I worked for a number of years in sales and two distinct incidents, one involving the company I then worked for and the other relating to one of my customers the latter of which was so serious that the employer was forced to close made me realise that there were people and businesses out there that needed a special kind of help and the idea for CareerCheck was born. 

A pre-employment and background screening service designed to ensure that both employers and existing employees did not fall victim to unscrupulous or even violent new work colleagues.

Initially I did nothing to follow the idea through but it sat in my subconscious,  giving me the occasional nudge.

The change came when the directors of the company I worked for decided to retire and sell out to a larger competitor. I had previously turned down a job with the new owners and did not feel it was a company I could work for so I realised that it was time to make a new start.

I had over the years taken management courses and understood the concept behind the need to have a clear business plan with targets and goals but the one thing I quickly learned was that you can plan as much as you like but at the end of the day you just have to take a deep breath, throw yourself over the edge of the cliff and hope the parachute opens!

Well now I was a business women in her own right! I made the decisions, right or wrong and I stood or fell by my own actions.

Perhaps the most obvious benefit of self-employment is that you create the process and methods by which you work and you tailor them to  your own personality and comfort.  You do not have to take the desires of co-workers into consideration.

I also discovered that there were a lot of people and organisations out there ready to offer help from friends and business contacts to local groups such as the FSB and less formal gatherings.

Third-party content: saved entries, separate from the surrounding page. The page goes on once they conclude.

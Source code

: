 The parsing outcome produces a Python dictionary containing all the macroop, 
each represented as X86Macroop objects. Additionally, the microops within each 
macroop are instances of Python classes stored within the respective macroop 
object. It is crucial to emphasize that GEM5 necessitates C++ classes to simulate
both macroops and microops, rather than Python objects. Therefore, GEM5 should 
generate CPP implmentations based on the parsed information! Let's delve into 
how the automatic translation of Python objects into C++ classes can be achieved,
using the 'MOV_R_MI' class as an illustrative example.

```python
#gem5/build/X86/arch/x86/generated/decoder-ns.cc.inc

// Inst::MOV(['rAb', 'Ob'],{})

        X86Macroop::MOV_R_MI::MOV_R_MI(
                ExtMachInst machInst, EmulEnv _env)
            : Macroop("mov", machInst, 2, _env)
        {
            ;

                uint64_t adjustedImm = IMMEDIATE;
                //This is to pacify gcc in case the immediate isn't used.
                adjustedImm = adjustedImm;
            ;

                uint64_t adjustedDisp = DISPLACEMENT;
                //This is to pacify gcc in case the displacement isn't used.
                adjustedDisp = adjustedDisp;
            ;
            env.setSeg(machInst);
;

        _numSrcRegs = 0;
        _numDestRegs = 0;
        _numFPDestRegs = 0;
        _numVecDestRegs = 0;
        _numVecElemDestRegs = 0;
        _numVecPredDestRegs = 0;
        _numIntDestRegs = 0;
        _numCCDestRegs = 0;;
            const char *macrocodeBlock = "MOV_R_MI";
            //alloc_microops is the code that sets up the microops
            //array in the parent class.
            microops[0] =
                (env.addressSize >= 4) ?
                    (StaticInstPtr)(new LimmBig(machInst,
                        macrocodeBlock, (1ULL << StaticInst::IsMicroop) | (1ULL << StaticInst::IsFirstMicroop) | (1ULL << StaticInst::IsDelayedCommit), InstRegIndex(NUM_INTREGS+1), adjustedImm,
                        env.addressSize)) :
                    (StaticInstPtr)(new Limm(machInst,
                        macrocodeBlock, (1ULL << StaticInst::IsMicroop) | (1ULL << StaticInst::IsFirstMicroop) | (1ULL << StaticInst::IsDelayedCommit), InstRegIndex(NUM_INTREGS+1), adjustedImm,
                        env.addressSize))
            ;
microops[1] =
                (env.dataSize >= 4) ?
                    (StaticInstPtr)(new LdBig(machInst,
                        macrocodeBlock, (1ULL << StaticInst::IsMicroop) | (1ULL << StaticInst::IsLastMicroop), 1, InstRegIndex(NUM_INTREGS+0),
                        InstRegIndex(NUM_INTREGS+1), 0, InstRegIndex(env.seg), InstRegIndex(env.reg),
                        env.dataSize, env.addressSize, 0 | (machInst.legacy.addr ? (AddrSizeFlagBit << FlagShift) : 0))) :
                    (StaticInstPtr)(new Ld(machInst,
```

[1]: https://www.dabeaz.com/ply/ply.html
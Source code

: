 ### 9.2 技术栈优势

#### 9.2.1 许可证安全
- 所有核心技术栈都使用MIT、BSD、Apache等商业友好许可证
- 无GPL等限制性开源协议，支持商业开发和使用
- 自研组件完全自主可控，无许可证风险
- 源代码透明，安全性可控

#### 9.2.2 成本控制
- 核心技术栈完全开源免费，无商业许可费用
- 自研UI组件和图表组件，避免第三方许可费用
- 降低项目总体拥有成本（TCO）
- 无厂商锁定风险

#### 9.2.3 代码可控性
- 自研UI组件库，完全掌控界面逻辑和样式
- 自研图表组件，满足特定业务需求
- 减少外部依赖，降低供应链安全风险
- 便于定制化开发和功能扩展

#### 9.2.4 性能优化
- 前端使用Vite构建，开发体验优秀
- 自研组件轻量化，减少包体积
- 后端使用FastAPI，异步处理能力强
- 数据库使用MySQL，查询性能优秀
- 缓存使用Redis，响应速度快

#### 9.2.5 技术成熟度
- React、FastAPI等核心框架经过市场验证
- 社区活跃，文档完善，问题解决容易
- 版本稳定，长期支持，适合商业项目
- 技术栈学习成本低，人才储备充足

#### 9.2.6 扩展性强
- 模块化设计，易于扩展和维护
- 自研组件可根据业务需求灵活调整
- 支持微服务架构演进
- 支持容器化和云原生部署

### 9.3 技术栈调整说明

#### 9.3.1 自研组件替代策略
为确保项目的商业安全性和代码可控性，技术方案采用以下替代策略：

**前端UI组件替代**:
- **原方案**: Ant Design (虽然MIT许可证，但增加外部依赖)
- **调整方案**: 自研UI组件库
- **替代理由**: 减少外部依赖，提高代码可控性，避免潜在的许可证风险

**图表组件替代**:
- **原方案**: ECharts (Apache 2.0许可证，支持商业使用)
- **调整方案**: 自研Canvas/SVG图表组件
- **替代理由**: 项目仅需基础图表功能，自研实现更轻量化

To be successfully self-employed you must, to some extent, have the nature of a hunter and when you capture your prey you have the satisfaction of knowing you did it all by yourself!

Of course, there are distinct challenges with being self-employed. 

Most self-employed people work longer hours and take fewer holidays than those in employment and there is no back up if you are taken ill.

With no co-workers it can be hard to maintain motivation and it can be very isolating. You need to have great belief both in yourself and in the service or product you are promoting combined with the ability to roll with the set backs and come out fighting.

Keeping up with changing rules and legislation is a minefield and very time consuming and finding accurate information sometimes difficult.  This is where the likes of the FSB are invaluable in providing clear and unbiased data.

What I can say is that benefits or challenges, being self-employed is like a giant roller-coaster, there are ups, downs and water chutes but at the end of the day the challenge is exhilarating.